_WORK REQUIRED_:
Return verbatim every line from the first line of the data below to the line that contains "Акторы в Локациях", inclusive, and no further.

_EXERCISE MATERIAL_:
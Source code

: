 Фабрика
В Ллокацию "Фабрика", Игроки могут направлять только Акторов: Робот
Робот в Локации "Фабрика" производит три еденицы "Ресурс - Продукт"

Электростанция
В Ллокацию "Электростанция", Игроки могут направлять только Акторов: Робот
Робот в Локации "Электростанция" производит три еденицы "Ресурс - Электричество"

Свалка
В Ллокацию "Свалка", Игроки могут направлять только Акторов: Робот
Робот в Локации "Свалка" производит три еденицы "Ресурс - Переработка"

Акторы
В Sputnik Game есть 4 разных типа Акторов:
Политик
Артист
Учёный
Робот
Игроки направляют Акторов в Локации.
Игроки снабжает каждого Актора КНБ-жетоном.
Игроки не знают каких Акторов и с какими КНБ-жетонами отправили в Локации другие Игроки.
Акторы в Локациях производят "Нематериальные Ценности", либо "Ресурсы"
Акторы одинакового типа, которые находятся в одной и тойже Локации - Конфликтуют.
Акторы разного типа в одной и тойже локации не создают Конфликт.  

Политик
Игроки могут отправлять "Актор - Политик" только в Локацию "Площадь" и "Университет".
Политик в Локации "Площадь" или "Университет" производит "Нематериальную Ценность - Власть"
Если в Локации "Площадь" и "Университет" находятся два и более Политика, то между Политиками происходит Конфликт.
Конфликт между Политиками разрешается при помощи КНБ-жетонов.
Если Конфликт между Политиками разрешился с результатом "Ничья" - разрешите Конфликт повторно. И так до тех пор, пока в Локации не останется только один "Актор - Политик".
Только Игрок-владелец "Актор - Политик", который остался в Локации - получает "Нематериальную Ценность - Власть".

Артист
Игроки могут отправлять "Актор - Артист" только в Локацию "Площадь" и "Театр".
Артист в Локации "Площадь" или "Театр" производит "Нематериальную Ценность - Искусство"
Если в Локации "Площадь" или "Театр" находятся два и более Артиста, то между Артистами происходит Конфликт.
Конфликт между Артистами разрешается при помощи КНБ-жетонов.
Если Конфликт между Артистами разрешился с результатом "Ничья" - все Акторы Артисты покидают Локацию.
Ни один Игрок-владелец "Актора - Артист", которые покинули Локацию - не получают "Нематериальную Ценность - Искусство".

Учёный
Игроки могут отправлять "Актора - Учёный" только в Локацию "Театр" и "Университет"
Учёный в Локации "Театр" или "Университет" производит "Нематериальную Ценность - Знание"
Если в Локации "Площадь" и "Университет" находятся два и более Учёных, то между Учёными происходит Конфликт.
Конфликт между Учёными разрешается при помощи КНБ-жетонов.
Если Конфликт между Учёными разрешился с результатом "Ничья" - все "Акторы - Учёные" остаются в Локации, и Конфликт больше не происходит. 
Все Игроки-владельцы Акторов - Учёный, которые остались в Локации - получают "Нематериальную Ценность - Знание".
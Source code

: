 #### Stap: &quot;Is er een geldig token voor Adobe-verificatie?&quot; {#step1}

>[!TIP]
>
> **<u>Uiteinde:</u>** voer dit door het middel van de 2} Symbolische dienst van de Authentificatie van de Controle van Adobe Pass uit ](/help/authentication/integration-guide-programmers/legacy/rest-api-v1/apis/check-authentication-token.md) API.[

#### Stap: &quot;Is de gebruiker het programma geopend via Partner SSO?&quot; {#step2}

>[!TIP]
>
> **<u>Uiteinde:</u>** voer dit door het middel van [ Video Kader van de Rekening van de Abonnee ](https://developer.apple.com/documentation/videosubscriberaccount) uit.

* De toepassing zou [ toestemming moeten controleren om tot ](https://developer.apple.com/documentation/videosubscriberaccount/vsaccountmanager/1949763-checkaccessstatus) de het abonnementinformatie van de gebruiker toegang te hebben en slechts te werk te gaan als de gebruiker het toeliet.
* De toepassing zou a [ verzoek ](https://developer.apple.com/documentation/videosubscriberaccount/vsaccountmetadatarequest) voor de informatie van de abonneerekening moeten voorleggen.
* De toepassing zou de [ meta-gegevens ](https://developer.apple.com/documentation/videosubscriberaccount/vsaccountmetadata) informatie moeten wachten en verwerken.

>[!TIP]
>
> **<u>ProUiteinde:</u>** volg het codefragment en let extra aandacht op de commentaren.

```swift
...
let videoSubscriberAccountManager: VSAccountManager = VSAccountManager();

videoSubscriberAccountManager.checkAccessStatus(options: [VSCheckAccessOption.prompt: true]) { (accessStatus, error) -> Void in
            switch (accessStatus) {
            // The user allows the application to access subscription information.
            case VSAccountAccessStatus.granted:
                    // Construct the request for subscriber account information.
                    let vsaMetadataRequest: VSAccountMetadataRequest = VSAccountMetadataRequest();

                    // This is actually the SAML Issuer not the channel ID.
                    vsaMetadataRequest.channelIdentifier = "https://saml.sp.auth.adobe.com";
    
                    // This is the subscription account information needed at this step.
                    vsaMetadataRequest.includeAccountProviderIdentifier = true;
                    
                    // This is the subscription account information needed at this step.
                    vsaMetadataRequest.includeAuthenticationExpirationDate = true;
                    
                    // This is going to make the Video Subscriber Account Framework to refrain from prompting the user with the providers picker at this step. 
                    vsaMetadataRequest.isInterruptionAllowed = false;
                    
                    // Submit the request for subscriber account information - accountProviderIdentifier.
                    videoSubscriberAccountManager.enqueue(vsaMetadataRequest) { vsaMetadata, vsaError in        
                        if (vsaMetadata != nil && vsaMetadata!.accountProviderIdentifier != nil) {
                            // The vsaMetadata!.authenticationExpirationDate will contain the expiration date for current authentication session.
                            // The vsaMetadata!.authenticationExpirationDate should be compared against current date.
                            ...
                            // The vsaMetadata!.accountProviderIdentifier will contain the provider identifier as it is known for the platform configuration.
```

_TASK OUTPUT_:
Source code

: Фабрика
В Ллокацию "Фабрика", Игроки могут направлять только Акторов: Робот
Робот в Локации "Фабрика" производит три еденицы "Ресурс - Продукт"

Электростанция
В Ллокацию "Электростанция", Игроки могут направлять только Акторов: Робот
Робот в Локации "Электростанция" производит три еденицы "Ресурс - Электричество"

Свалка
В Ллокацию "Свалка", Игроки могут направлять только Акторов: Робот
Робот в Локации "Свалка" производит три еденицы "Ресурс - Переработка"

Акторы
В Sputnik Game есть 4 разных типа Акторов:
Политик
Артист
Учёный
Робот
Игроки направляют Акторов в Локации.
Игроки снабжает каждого Актора КНБ-жетоном.
Игроки не знают каких Акторов и с какими КНБ-жетонами отправили в Локации другие Игроки.
Акторы в Локациях производят "Нематериальные Ценности", либо "Ресурсы"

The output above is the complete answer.